■ Problem to work on
Isolate every line in the data with the string "that" and copy it.

[Records from a data collection]
-- Opening Marker --
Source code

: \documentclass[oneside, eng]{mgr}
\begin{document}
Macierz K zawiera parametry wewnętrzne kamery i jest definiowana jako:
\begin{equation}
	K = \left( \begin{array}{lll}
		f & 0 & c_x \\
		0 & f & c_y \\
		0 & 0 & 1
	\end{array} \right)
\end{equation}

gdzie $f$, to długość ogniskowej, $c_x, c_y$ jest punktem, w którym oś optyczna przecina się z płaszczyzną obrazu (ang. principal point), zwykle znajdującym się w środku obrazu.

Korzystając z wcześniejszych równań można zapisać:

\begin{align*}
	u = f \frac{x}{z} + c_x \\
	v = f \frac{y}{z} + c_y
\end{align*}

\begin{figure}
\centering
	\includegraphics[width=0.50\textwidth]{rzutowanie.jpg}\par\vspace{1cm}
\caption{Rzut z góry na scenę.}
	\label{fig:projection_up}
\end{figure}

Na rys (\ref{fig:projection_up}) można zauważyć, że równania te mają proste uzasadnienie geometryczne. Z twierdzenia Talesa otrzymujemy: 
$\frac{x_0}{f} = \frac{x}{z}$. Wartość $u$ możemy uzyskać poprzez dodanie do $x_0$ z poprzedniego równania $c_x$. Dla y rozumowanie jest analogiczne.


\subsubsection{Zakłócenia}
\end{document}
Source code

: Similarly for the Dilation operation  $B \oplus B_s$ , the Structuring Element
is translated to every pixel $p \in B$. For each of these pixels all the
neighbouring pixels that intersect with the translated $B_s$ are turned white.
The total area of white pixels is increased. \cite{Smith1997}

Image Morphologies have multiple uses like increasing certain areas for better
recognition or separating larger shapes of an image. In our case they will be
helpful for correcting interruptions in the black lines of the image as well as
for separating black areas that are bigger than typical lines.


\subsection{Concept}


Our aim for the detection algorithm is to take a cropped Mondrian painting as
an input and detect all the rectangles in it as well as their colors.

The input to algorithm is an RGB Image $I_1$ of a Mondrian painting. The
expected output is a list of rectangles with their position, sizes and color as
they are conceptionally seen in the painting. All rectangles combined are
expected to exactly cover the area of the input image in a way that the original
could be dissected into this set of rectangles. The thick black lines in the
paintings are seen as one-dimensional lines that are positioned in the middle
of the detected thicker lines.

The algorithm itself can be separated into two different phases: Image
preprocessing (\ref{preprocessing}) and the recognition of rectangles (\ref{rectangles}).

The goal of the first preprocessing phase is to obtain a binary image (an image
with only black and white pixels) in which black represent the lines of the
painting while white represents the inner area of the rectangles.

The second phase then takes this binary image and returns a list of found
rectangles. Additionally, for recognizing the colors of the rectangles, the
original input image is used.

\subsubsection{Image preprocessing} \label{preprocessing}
-- Closing Marker --
■ Written answer
neighbouring pixels that intersect with the translated $B_s$ are turned white.
for separating black areas that are bigger than typical lines.
expected to exactly cover the area of the input image in a way that the original
paintings are seen as one-dimensional lines that are positioned in the middle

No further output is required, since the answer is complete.